Figure 4 depicts the confusion matrix of PoLYTC. Given the imbalanced nature of the dataset, the visualization of each row is improved by splitting the range of values therein into equal bins, and assigning a different color to each bin (greater values correspond to darker colors). Looking at the confusion matrix, it becomes clear that the data is imbalanced, as the majority of samples belong to the Center category. This implies that the false predictions come largely from incorrectly classifying the videos as Center. The confusion matrix also shows that the incorrect predictions are mostly concentrated around the correct class. For example, looking at Far Right videos (bottom row), it can be deduced that most of the incorrect predictions are actually classified as Right. While this is an incorrect classification, it is closer to the ground truth than incorrectly classifying the videos as, say, Left or Far Left. Overall, the classifier rarely classifies right-leaning videos as left-leaning, or vice versa.

Fig. 4
figure 4

Confusion Matrix of predictions made by PoLYTC

The classification report is provided in Table 8, specifying the accuracy, precision, recall, and F1-score of PoLYTC for each of the six political leaning categories. As can be seen, Center has the best accuracy (80%), recall (80%), precision (93%), and F1-score (86%); this is probably due to the fact that Center has the largest number of samples compared to other categories. The second-best prediction is for Far Right; while the accuracy, recall, precision, and F1-score are all lower than the corresponding values for Center, they are all higher than the corresponding values for any of the remaining categories. The worst F1-score is for the Far Left category, probably due to the fact that it has fewer samples compared to any other category.
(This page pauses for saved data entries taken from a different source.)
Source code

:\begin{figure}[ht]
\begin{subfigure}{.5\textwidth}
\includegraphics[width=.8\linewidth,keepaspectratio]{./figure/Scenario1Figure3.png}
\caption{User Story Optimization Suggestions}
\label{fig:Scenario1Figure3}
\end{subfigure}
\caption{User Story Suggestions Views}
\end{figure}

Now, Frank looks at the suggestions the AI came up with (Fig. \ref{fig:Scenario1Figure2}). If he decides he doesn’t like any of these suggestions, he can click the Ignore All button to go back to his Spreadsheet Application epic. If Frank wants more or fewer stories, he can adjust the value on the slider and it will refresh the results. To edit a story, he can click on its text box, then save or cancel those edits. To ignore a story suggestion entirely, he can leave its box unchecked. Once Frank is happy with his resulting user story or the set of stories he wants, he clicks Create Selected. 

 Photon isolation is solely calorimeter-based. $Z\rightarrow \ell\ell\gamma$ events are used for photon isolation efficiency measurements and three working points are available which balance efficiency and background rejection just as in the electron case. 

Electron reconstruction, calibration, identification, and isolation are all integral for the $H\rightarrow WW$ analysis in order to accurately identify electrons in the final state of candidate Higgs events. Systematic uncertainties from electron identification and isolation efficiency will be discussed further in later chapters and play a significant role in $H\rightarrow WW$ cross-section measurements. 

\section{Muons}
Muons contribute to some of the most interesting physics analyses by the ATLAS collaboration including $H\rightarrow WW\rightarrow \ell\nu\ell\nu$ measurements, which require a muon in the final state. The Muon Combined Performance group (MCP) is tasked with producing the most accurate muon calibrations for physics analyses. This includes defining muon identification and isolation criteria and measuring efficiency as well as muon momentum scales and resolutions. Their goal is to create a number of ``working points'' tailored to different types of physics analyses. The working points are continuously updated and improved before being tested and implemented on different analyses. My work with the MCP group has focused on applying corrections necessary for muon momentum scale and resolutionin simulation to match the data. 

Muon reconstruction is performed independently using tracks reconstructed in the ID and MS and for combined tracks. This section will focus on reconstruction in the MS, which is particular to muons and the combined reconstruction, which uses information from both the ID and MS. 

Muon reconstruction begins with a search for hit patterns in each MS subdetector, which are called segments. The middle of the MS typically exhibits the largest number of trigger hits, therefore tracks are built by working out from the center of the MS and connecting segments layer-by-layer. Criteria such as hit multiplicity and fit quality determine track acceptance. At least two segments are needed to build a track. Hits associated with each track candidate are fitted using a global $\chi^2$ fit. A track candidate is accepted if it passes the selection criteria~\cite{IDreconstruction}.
Table 8 classification report specifying the accuracy, precision, recall, and F1-score of PoLYTC for each category

Having evaluated the classifiers using the testing data with two million video titles, the evaluation focuses on a real-world application. In particular, given the YouTube channels of news agencies, the goal is to predict the distribution of the political leaning of the videos in each of these news channels. The ground-truth political leaning of each channel was obtained using the “Allsides Media Bias Chart” [39]. Fifteen news agencies were selected, consisting of five Right, five Center, and five Left. To collect videos from the YouTube channel of each news agency, the YouTube Search Python package was used. This package caps the number of videos per channel at around 20,000. For channels containing fewer than 20,000 videos, all the videos therein were collected. Table 9 specifies the ground-truth political leaning of each news agency, along with the number of videos collected from the YouTube channel of each agency.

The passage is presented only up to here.